**Exercise objective**
Find "[Andrew Patterson](https://github.com/andrewpat24)" in the material below, then copy that line and every subsequent line to the end, exactly.

**Supplied entries**
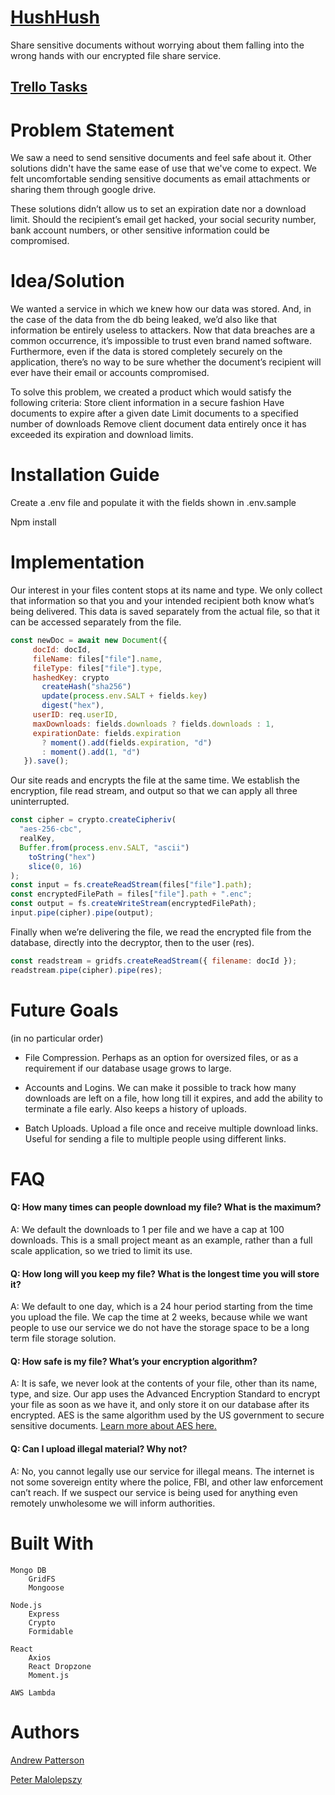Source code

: # [HushHush](https://hush-hush.herokuapp.com)

Share sensitive documents without worrying about them falling into the wrong hands with our encrypted file share service.

## [Trello Tasks](https://trello.com/b/w49VErwh/development)


# Problem Statement

We saw a need to send sensitive documents and feel safe about it. Other solutions didn't have the same ease of use that we've come to expect. We felt uncomfortable sending sensitive documents as email attachments or sharing them through google drive.

These solutions didn’t allow us to set an expiration date nor a download limit. Should the recipient’s email get hacked, your social security number, bank account numbers, or other sensitive information could be compromised.

# Idea/Solution

We wanted a service in which we knew how our data was stored. And, in the case of the data from the db being leaked, we’d also like that information be entirely useless to attackers. Now that data breaches are a common occurrence, it’s impossible to trust even brand named software. Furthermore, even if the data is stored completely securely on the application, there’s no way to be sure whether the document’s recipient will ever have their email or accounts compromised.

To solve this problem, we created a product which would satisfy the following criteria:
Store client information in a secure fashion
Have documents to expire after a given date
Limit documents to a specified number of downloads
Remove client document data entirely once it has exceeded its expiration and download limits.

# Installation Guide

Create a .env file and populate it with the fields shown in .env.sample

Npm install

# Implementation

Our interest in your files content stops at its name and type. We only collect that information so that you and your intended recipient both know what’s being delivered. This data is saved separately from the actual file, so that it can be accessed separately from the file.

```javascript
const newDoc = await new Document({
     docId: docId,
     fileName: files["file"].name,
     fileType: files["file"].type,
     hashedKey: crypto
       createHash("sha256")
       update(process.env.SALT + fields.key)
       digest("hex"),
     userID: req.userID,
     maxDownloads: fields.downloads ? fields.downloads : 1,
     expirationDate: fields.expiration
       ? moment().add(fields.expiration, "d")
       : moment().add(1, "d")
   }).save();
```

Our site reads and encrypts the file at the same time. We establish the encryption, file read stream, and output so that we can apply all three uninterrupted.

```javascript
const cipher = crypto.createCipheriv(
  "aes-256-cbc",
  realKey,
  Buffer.from(process.env.SALT, "ascii")
    toString("hex")
    slice(0, 16)
);
const input = fs.createReadStream(files["file"].path);
const encryptedFilePath = files["file"].path + ".enc";
const output = fs.createWriteStream(encryptedFilePath);
input.pipe(cipher).pipe(output);
```

Finally when we’re delivering the file, we read the encrypted file from the database, directly into the decryptor, then to the user (res).

```javascript
const readstream = gridfs.createReadStream({ filename: docId });
readstream.pipe(cipher).pipe(res);
```

# Future Goals

(in no particular order)

- File Compression. Perhaps as an option for oversized files, or as a requirement if our database usage grows to large.

- Accounts and Logins. We can make it possible to track how many downloads are left on a file, how long till it expires, and add the ability to terminate a file early. Also keeps a history of uploads.

- Batch Uploads. Upload a file once and receive multiple download links. Useful for sending a file to multiple people using different links.

# FAQ

#### Q: How many times can people download my file? What is the maximum?

A: We default the downloads to 1 per file and we have a cap at 100 downloads. This is a small project meant as an example, rather than a full scale application, so we tried to limit its use.

#### Q: How long will you keep my file? What is the longest time you will store it?

A: We default to one day, which is a 24 hour period starting from the time you upload the file. We cap the time at 2 weeks, because while we want people to use our service we do not have the storage space to be a long term file storage solution.

#### Q: How safe is my file? What’s your encryption algorithm?

A: It is safe, we never look at the contents of your file, other than its name, type, and size. Our app uses the Advanced Encryption Standard to encrypt your file as soon as we have it, and only store it on our database after its encrypted. AES is the same algorithm used by the US government to secure sensitive documents. [Learn more about AES here.](https://aesencryption.net/)

#### Q: Can I upload illegal material? Why not?

A: No, you cannot legally use our service for illegal means. The internet is not some sovereign entity where the police, FBI, and other law enforcement can’t reach. If we suspect our service is being used for anything even remotely unwholesome we will inform authorities.

# Built With

```
Mongo DB
    GridFS
    Mongoose

Node.js
    Express
    Crypto
    Formidable

React
    Axios
    React Dropzone
    Moment.js

AWS Lambda
```

# Authors

[Andrew Patterson](https://github.com/andrewpat24)

[Peter Malolepszy](https://github.com/pmalolep)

**Exercise output**
[Andrew Patterson](https://github.com/andrewpat24)

[Peter Malolepszy](https://github.com/pmalolep)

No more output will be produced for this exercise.